Although published last September, a year before the referendum date, David Torrance’s The Battle for Britain will probably stand out as the most succinct and insightful assessment of the independence question. Torrance’s powers of synthesis are on display throughout as a vast amount of material is analysed and reduced to essentials.
To take one example, seen through the eyes of Yes strategist Stephen Noon, the SNPs almost foolhardy ambition in pushing for independence when only a third of the public support it is not seen as foolhardy. Rather, he says the proposition has not been rejected, it is just “not proven”. For him there was all to play for.
There are many paradoxes at play in the independence debate and Torrance delights in exposing them.

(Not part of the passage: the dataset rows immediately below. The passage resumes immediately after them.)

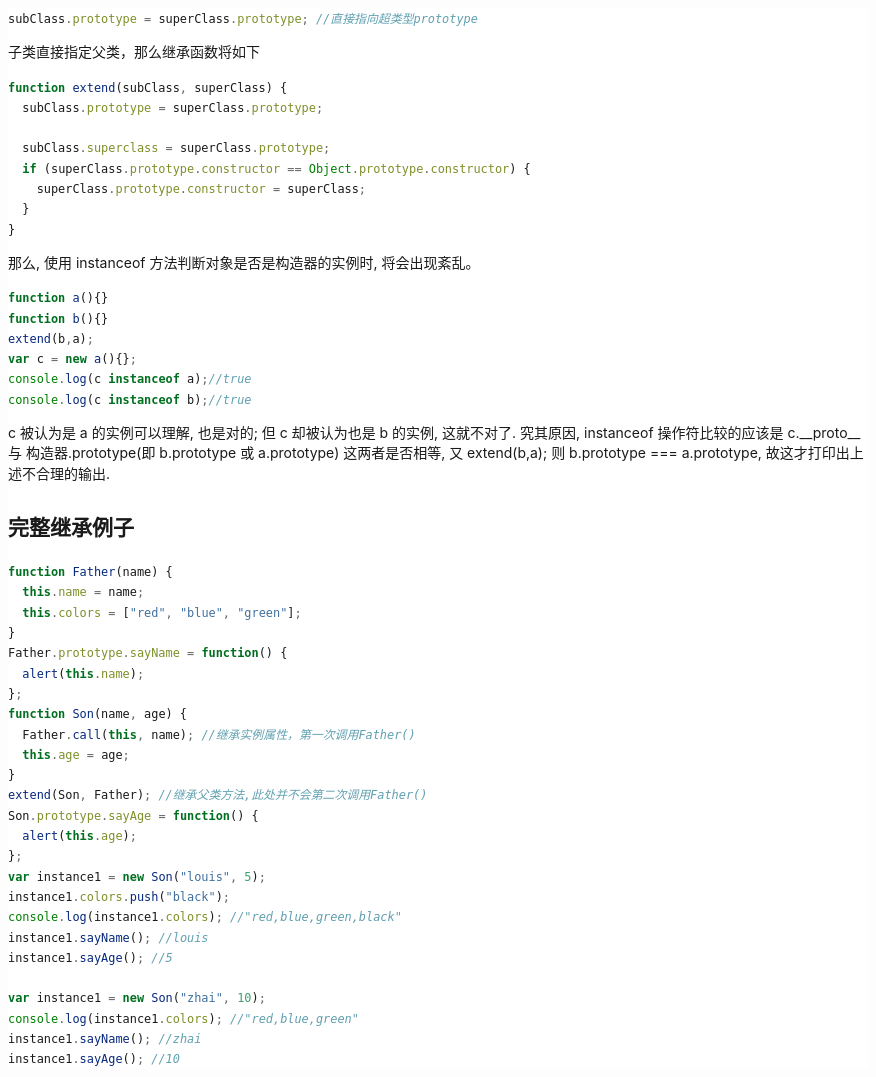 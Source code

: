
 ```javascript
subClass.prototype = superClass.prototype; //直接指向超类型prototype
```

子类直接指定父类，那么继承函数将如下

```javascript
function extend(subClass, superClass) {
  subClass.prototype = superClass.prototype;

  subClass.superclass = superClass.prototype;
  if (superClass.prototype.constructor == Object.prototype.constructor) {
    superClass.prototype.constructor = superClass;
  }
}
```

那么, 使用 instanceof 方法判断对象是否是构造器的实例时, 将会出现紊乱。

```javascript
function a(){}
function b(){}
extend(b,a);
var c = new a(){};
console.log(c instanceof a);//true
console.log(c instanceof b);//true
```

c 被认为是 a 的实例可以理解, 也是对的; 但 c 却被认为也是 b 的实例, 这就不对了. 究其原因, instanceof 操作符比较的应该是 c.\_\_proto\_\_ 与 构造器.prototype(即 b.prototype 或 a.prototype) 这两者是否相等, 又 extend(b,a); 则 b.prototype === a.prototype, 故这才打印出上述不合理的输出.

## 完整继承例子

```javascript
function Father(name) {
  this.name = name;
  this.colors = ["red", "blue", "green"];
}
Father.prototype.sayName = function() {
  alert(this.name);
};
function Son(name, age) {
  Father.call(this, name); //继承实例属性，第一次调用Father()
  this.age = age;
}
extend(Son, Father); //继承父类方法,此处并不会第二次调用Father()
Son.prototype.sayAge = function() {
  alert(this.age);
};
var instance1 = new Son("louis", 5);
instance1.colors.push("black");
console.log(instance1.colors); //"red,blue,green,black"
instance1.sayName(); //louis
instance1.sayAge(); //5

var instance1 = new Son("zhai", 10);
console.log(instance1.colors); //"red,blue,green"
instance1.sayName(); //zhai
instance1.sayAge(); //10
```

By stretching the devolution settlement and providing a competent alternative to Labour in Scotland, the SNP “became victims of their own success, they pushed the devolution settlement to its limits and generally kept Scots happy”. And somehow the SNP manages to accept that Scotland is economically the most thriving part of the UK outside London and the south east, yet Scotland’s economy is being held back by the Union.

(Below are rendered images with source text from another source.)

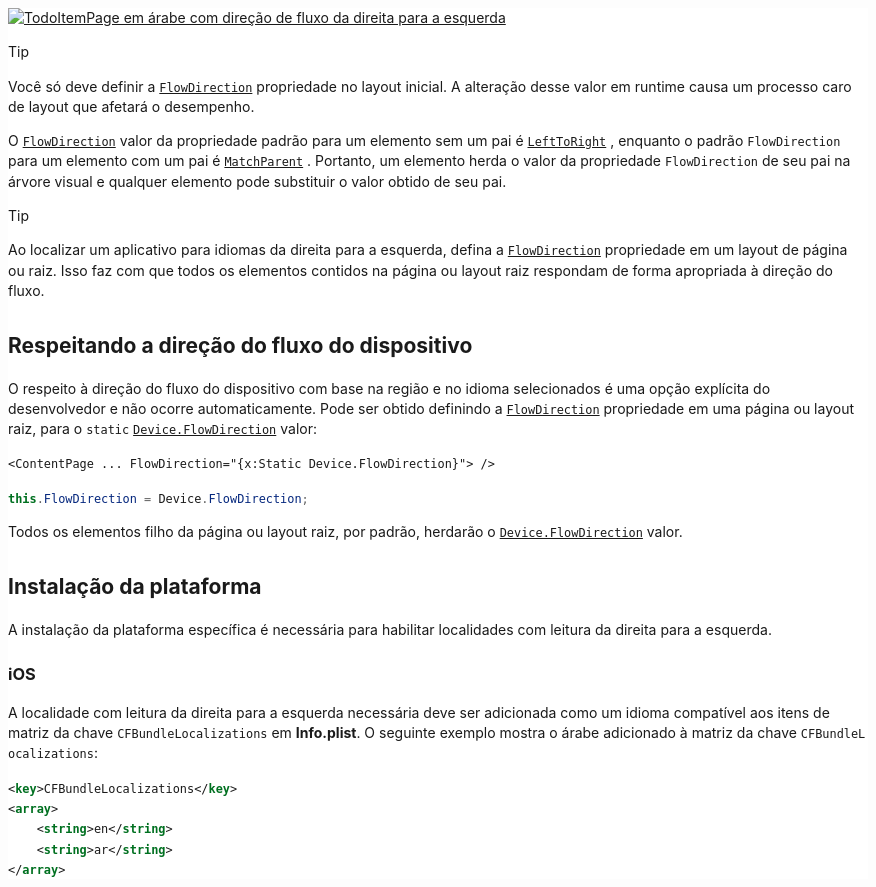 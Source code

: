 [![TodoItemPage em árabe com direção de fluxo da direita para a esquerda](rtl-images/TodoItemPage-Arabic.png "TodoItemPage em árabe com direção de fluxo da direita para a esquerda")](rtl-images/TodoItemPage-Arabic-Large.png#lightbox "TodoItemPage em árabe com direção de fluxo da direita para a esquerda")

> [!TIP]
> Você só deve definir a [`FlowDirection`](xref:Xamarin.Forms.VisualElement.FlowDirection) propriedade no layout inicial. A alteração desse valor em runtime causa um processo caro de layout que afetará o desempenho.

O [`FlowDirection`](xref:Xamarin.Forms.VisualElement.FlowDirection) valor da propriedade padrão para um elemento sem um pai é [`LeftToRight`](xref:Xamarin.Forms.FlowDirection.LeftToRight) , enquanto o padrão `FlowDirection` para um elemento com um pai é [`MatchParent`](xref:Xamarin.Forms.FlowDirection.MatchParent) . Portanto, um elemento herda o valor da propriedade `FlowDirection` de seu pai na árvore visual e qualquer elemento pode substituir o valor obtido de seu pai.

> [!TIP]
> Ao localizar um aplicativo para idiomas da direita para a esquerda, defina a [`FlowDirection`](xref:Xamarin.Forms.VisualElement.FlowDirection) propriedade em um layout de página ou raiz. Isso faz com que todos os elementos contidos na página ou layout raiz respondam de forma apropriada à direção do fluxo.

## <a name="respecting-device-flow-direction"></a>Respeitando a direção do fluxo do dispositivo

O respeito à direção do fluxo do dispositivo com base na região e no idioma selecionados é uma opção explícita do desenvolvedor e não ocorre automaticamente. Pode ser obtido definindo a [`FlowDirection`](xref:Xamarin.Forms.VisualElement.FlowDirection) propriedade em uma página ou layout raiz, para o `static` [`Device.FlowDirection`](xref:Xamarin.Forms.Device.FlowDirection) valor:

```xaml
<ContentPage ... FlowDirection="{x:Static Device.FlowDirection}"> />
```

```csharp
this.FlowDirection = Device.FlowDirection;
```

Todos os elementos filho da página ou layout raiz, por padrão, herdarão o [`Device.FlowDirection`](xref:Xamarin.Forms.Device.FlowDirection) valor.

## <a name="platform-setup"></a>Instalação da plataforma

A instalação da plataforma específica é necessária para habilitar localidades com leitura da direita para a esquerda.

### <a name="ios"></a>iOS

A localidade com leitura da direita para a esquerda necessária deve ser adicionada como um idioma compatível aos itens de matriz da chave `CFBundleLocalizations` em **Info.plist**. O seguinte exemplo mostra o árabe adicionado à matriz da chave `CFBundleLocalizations`:

```xml
<key>CFBundleLocalizations</key>
<array>
    <string>en</string>
    <string>ar</string>
</array>
```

While pro-independence supporters have tried to shift the axis of debate from blood and soil arguments about identity to political values like ‘saving’ the welfare state, Unionists have been left unsettled. Instead of welcoming this shift to more ulitarian arguments, Unionists seem at times an age behind the adept tactics of the SNP. This is perhaps summed up in Nicola Sturgeon’s call for voters to base their decision “not on how Scottish or British you feel, but on what kind of country you want Scotland to be and how best you think that can be achieved”.
Torrance is strong, too, on a frequently overlooked aspect of the ‘Battle for Britain’, its international dimension. If Britain, the world’s oldest multi-national democracy, breaks up there can be few multi-national states that would view the future with equanimity. As Charles King wrote in the prestigious American journal Foreign Affairs, “Scotland once embodied the belief that local distinctiveness, united government, and democratic practice were mutually reinforcing. It would be a shame if the Scottish model became something else, a handbook for transforming muscular regionalism into territorial separation”.
Vito Tanzi, the distinguished Italian economist, has gone further and speculated that if the age of the great states is ending, we may see the renaissance of city states – they are, after all, the oldest political units created by man! Perhaps London might one day follow Scotland on the path to secession.
Let us finish by considering the biggest paradox of all. David Torrance notes that survey after survey in Scotland demonstrates “a desire for neither the status quo nor independence but instead greater autonomy”. Enter a host of close constitutional cousins: federalism, devo-more and devo-max. None of them will be on the ballot – which is a straight Yes or No to independence – and there is little evidence of the Unionist parties uniting on an alternative to independence. This surely matters because without a clearly understood Unionist counter-offer, the independence vote will probably reach its maximum potential as the only way to urge constitutional change.
The Battle for Britain is an authoritative and lucid account of how the two armies faced up for battle. No doubt the best account of how the battle was actually lost and won will come in this excellent book’s sequel.